Plain-text document sources

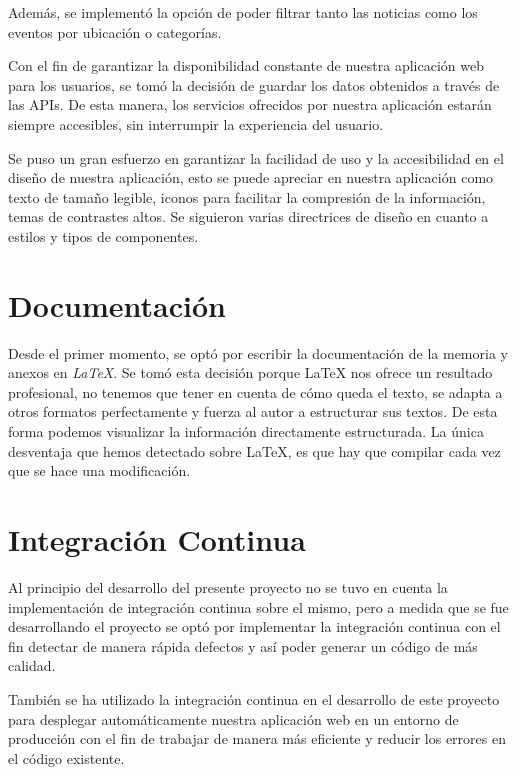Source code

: 
Además, se implementó la opción de poder filtrar tanto las noticias como los eventos por ubicación o categorías.

Con el fin de garantizar la disponibilidad constante de nuestra aplicación web para los usuarios, se tomó la decisión de guardar los datos obtenidos a través de las APIs. De esta manera, los servicios ofrecidos por nuestra aplicación estarán siempre accesibles, sin interrumpir la experiencia del usuario.

Se puso un gran esfuerzo en garantizar la facilidad de uso y la accesibilidad en el diseño de nuestra aplicación, esto se puede apreciar en nuestra aplicación como texto de tamaño legible, iconos para facilitar la compresión de la información, temas de contrastes altos. Se siguieron varias directrices de diseño en cuanto a estilos y tipos de componentes.

\section{Documentación}

Desde el primer momento, se optó por escribir la documentación de la memoria y anexos en \textit{LaTeX}. Se tomó esta decisión porque LaTeX nos ofrece un resultado profesional, no tenemos que tener en cuenta de cómo queda el texto, se adapta a otros formatos perfectamente y fuerza al autor a estructurar sus textos. De esta forma podemos visualizar la información directamente estructurada. La única desventaja que hemos detectado sobre LaTeX, es que hay que compilar cada vez que se hace una modificación.

\section{Integración Continua}
Al principio del desarrollo del presente proyecto no se tuvo en cuenta la implementación de integración continua sobre el mismo, pero a medida que se fue desarrollando el proyecto se optó por implementar la integración continua con el fin detectar de manera rápida defectos y  así poder generar un código de más calidad.

También se ha utilizado la integración continua en el desarrollo de este proyecto para desplegar automáticamente nuestra aplicación web en un entorno de producción con el fin de trabajar de manera más eficiente y reducir los errores en el código existente.

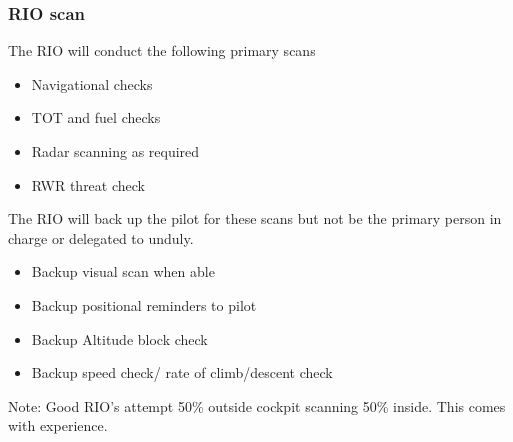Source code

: \subsubsection{RIO scan}

The RIO will conduct the following primary scans

\begin{itemize}
  \item Navigational checks
  \item TOT and fuel checks
  \item Radar scanning as required
  \item RWR threat check
\end{itemize}

The RIO will back up the pilot for these scans but not be the primary person in
charge or delegated to unduly.

\begin{itemize}
  \item Backup visual scan when able
  \item Backup positional reminders to pilot
  \item Backup Altitude block check
  \item Backup speed check/ rate of climb/descent check
\end{itemize}

Note: Good RIO's attempt 50\% outside cockpit scanning 50\% inside. This comes
with experience.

> What you have to do
A faithful, complete copy of the entries is required, without the pictures.

> Answer area
Source code

: 
Además, se implementó la opción de poder filtrar tanto las noticias como los eventos por ubicación o categorías.

Con el fin de garantizar la disponibilidad constante de nuestra aplicación web para los usuarios, se tomó la decisión de guardar los datos obtenidos a través de las APIs. De esta manera, los servicios ofrecidos por nuestra aplicación estarán siempre accesibles, sin interrumpir la experiencia del usuario.

Se puso un gran esfuerzo en garantizar la facilidad de uso y la accesibilidad en el diseño de nuestra aplicación, esto se puede apreciar en nuestra aplicación como texto de tamaño legible, iconos para facilitar la compresión de la información, temas de contrastes altos. Se siguieron varias directrices de diseño en cuanto a estilos y tipos de componentes.

\section{Documentación}

Desde el primer momento, se optó por escribir la documentación de la memoria y anexos en \textit{LaTeX}. Se tomó esta decisión porque LaTeX nos ofrece un resultado profesional, no tenemos que tener en cuenta de cómo queda el texto, se adapta a otros formatos perfectamente y fuerza al autor a estructurar sus textos. De esta forma podemos visualizar la información directamente estructurada. La única desventaja que hemos detectado sobre LaTeX, es que hay que compilar cada vez que se hace una modificación.

\section{Integración Continua}
Al principio del desarrollo del presente proyecto no se tuvo en cuenta la implementación de integración continua sobre el mismo, pero a medida que se fue desarrollando el proyecto se optó por implementar la integración continua con el fin detectar de manera rápida defectos y  así poder generar un código de más calidad.

También se ha utilizado la integración continua en el desarrollo de este proyecto para desplegar automáticamente nuestra aplicación web en un entorno de producción con el fin de trabajar de manera más eficiente y reducir los errores en el código existente.

Source code

: \subsubsection{RIO scan}

The RIO will conduct the following primary scans

\begin{itemize}
  \item Navigational checks
  \item TOT and fuel checks
  \item Radar scanning as required
  \item RWR threat check
\end{itemize}

The RIO will back up the pilot for these scans but not be the primary person in
charge or delegated to unduly.

\begin{itemize}
  \item Backup visual scan when able
  \item Backup positional reminders to pilot
  \item Backup Altitude block check
  \item Backup speed check/ rate of climb/descent check
\end{itemize}

Note: Good RIO's attempt 50\% outside cockpit scanning 50\% inside. This comes
with experience.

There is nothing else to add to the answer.